If $V$ is the standard representation of $S_n$, how to show that $\bigwedge^k V$ is irreducible $(0 \leq k \leq n-1)$?

Question

Edit: As Nate pointed out, the hint was wrong. I added the correct answer (from Fulton & Harris) below.

The hint I get: We have a decomposition of regular representation $R$=$U \oplus V$ where $U$ is the trivial representation. Since we have the expansion

$$ \bigwedge^k(U \oplus V) \cong \bigoplus_{a+b=k}\bigwedge^a U \otimes \bigwedge^b V $$

It suffices to compute $(\chi_{\wedge^k R},\chi_{\wedge^k R})$, and it should be $2$. Then we can deduce that $\bigwedge^k V$ is irreducible whenever $0 \leq k \leq n-1$.

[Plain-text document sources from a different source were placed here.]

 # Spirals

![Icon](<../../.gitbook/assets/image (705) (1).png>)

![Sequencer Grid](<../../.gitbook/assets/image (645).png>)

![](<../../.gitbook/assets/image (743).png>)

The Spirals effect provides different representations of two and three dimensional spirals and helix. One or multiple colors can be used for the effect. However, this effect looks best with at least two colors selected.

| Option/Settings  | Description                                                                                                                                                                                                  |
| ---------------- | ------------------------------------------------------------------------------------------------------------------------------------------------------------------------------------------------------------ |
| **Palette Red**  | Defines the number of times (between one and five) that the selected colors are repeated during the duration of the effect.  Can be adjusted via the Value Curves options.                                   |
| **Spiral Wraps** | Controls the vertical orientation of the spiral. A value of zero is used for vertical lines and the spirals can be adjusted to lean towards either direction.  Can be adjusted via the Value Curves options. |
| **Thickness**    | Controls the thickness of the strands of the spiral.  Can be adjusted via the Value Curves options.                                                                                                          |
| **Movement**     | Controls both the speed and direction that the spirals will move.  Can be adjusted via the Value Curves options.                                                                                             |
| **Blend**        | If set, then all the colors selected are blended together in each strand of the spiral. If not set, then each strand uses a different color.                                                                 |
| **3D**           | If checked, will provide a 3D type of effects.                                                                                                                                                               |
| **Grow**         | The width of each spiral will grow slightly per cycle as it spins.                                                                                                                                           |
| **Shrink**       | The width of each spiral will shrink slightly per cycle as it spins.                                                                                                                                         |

I managed to compute $(\chi_{\wedge^2 R},\chi_{\wedge^2 R})$ when $n=3$. And it is indeed $2$. But I don't know how to step on. Is there any way to expand $(\chi_{\wedge^k R},\chi_{\wedge^k R})$ with respect to $U$ and $V$ (some massive computation involved I guess?). I know how to compute $\chi_{\wedge^2 R}(g)$ but how to compute $\chi_{\wedge^k R}(g)$? My guess is there is some much simpler approach for regular representation.

Any hint or solution will be sincerely appreciated!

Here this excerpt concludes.